**DIRECTIONS**
Find the line containing "Jan 22, 2021" in the records below. Copy exactly that line and each one after it, ending at the line containing "Nov 19, 2024", and nothing more.

**GIVEN RECORDS**
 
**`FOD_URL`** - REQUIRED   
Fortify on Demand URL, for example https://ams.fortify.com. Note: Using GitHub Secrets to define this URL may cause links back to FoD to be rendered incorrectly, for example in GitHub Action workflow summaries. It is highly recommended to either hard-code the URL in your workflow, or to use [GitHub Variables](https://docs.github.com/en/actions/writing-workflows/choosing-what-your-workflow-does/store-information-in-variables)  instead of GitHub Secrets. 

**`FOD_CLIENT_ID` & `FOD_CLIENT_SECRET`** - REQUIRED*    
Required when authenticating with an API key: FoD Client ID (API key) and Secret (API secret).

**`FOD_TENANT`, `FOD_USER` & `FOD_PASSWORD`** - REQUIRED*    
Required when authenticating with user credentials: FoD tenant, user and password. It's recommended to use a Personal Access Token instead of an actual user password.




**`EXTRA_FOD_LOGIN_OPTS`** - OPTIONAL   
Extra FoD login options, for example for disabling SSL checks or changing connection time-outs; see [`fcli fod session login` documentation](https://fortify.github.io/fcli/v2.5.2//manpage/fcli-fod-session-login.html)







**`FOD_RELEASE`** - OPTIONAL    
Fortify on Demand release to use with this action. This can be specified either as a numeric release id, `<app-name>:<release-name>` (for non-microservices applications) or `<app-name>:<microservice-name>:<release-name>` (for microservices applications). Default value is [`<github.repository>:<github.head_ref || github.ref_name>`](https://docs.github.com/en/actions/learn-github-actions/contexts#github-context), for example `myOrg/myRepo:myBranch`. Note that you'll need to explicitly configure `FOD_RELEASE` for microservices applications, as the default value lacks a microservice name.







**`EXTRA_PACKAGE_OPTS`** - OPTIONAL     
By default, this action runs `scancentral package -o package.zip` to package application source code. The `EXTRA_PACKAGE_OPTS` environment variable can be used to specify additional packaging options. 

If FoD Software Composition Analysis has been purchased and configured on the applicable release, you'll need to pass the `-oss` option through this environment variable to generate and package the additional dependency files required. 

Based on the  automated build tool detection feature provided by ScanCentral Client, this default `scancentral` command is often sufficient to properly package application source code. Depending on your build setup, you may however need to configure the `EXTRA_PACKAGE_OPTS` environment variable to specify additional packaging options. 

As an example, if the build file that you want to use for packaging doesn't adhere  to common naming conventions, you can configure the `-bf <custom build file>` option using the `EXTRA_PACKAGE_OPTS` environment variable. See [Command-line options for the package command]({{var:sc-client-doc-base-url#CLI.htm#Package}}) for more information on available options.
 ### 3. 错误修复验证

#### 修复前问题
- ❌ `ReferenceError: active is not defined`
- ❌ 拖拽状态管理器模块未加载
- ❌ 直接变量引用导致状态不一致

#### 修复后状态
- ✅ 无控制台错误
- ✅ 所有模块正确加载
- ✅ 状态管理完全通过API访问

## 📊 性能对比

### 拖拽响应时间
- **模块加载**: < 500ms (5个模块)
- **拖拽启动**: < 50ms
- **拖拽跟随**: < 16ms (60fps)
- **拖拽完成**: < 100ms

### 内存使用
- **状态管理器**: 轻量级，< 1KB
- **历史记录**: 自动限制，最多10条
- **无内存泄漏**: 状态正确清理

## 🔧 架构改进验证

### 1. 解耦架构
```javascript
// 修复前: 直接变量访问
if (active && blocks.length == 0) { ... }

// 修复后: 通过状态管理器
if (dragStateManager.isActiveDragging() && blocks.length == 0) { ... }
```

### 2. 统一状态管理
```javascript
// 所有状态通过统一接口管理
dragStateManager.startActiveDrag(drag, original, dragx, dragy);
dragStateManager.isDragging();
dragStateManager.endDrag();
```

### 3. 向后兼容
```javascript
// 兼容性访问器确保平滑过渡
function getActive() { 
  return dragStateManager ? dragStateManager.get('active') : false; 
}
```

==

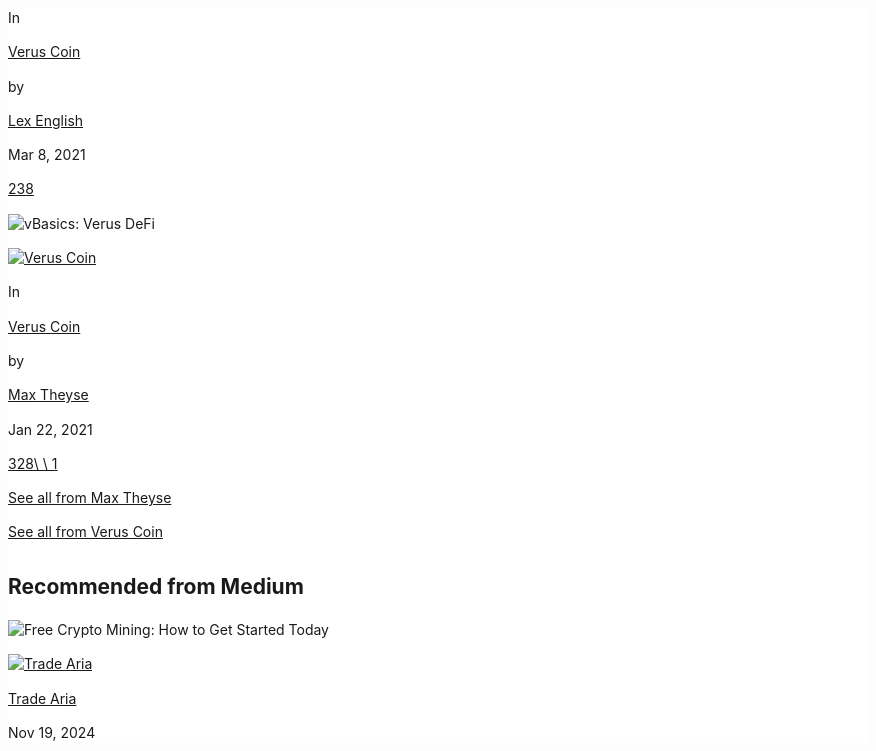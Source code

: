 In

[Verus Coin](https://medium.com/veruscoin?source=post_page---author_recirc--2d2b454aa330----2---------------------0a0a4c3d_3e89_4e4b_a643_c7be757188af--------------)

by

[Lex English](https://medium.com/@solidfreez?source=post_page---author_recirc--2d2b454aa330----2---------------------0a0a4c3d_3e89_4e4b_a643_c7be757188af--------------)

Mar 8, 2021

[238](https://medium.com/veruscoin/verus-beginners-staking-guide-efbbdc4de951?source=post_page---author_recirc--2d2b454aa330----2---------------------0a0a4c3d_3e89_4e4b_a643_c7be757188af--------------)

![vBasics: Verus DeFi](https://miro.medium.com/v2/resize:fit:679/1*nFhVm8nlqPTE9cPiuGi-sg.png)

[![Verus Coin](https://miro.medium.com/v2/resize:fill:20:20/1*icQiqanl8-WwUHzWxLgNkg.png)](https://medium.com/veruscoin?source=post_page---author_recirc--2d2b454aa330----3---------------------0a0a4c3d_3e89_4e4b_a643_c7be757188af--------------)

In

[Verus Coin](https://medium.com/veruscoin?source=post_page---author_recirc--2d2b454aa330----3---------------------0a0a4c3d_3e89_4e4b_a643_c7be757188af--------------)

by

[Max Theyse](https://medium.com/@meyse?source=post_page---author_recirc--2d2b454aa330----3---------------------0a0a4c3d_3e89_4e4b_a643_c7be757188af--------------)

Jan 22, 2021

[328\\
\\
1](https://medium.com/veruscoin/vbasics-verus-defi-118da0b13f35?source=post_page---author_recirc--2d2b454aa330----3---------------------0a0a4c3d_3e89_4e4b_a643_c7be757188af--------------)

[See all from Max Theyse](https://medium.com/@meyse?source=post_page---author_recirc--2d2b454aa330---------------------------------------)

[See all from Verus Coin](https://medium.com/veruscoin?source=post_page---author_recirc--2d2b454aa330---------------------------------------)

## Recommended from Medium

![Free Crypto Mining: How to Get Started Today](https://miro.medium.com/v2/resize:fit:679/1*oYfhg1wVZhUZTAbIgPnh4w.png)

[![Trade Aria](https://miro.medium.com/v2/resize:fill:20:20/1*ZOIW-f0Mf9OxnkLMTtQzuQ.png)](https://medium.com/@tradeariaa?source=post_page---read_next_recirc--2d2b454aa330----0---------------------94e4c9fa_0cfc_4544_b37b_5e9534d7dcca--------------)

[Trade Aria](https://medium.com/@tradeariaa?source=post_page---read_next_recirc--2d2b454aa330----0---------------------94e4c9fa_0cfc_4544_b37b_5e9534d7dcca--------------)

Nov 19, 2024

**ANSWER BOX**
Jan 22, 2021

[328\\
\\
1](https://medium.com/veruscoin/vbasics-verus-defi-118da0b13f35?source=post_page---author_recirc--2d2b454aa330----3---------------------0a0a4c3d_3e89_4e4b_a643_c7be757188af--------------)

[See all from Max Theyse](https://medium.com/@meyse?source=post_page---author_recirc--2d2b454aa330---------------------------------------)

[See all from Verus Coin](https://medium.com/veruscoin?source=post_page---author_recirc--2d2b454aa330---------------------------------------)

## Recommended from Medium

![Free Crypto Mining: How to Get Started Today](https://miro.medium.com/v2/resize:fit:679/1*oYfhg1wVZhUZTAbIgPnh4w.png)

[![Trade Aria](https://miro.medium.com/v2/resize:fill:20:20/1*ZOIW-f0Mf9OxnkLMTtQzuQ.png)](https://medium.com/@tradeariaa?source=post_page---read_next_recirc--2d2b454aa330----0---------------------94e4c9fa_0cfc_4544_b37b_5e9534d7dcca--------------)

[Trade Aria](https://medium.com/@tradeariaa?source=post_page---read_next_recirc--2d2b454aa330----0---------------------94e4c9fa_0cfc_4544_b37b_5e9534d7dcca--------------)

Nov 19, 2024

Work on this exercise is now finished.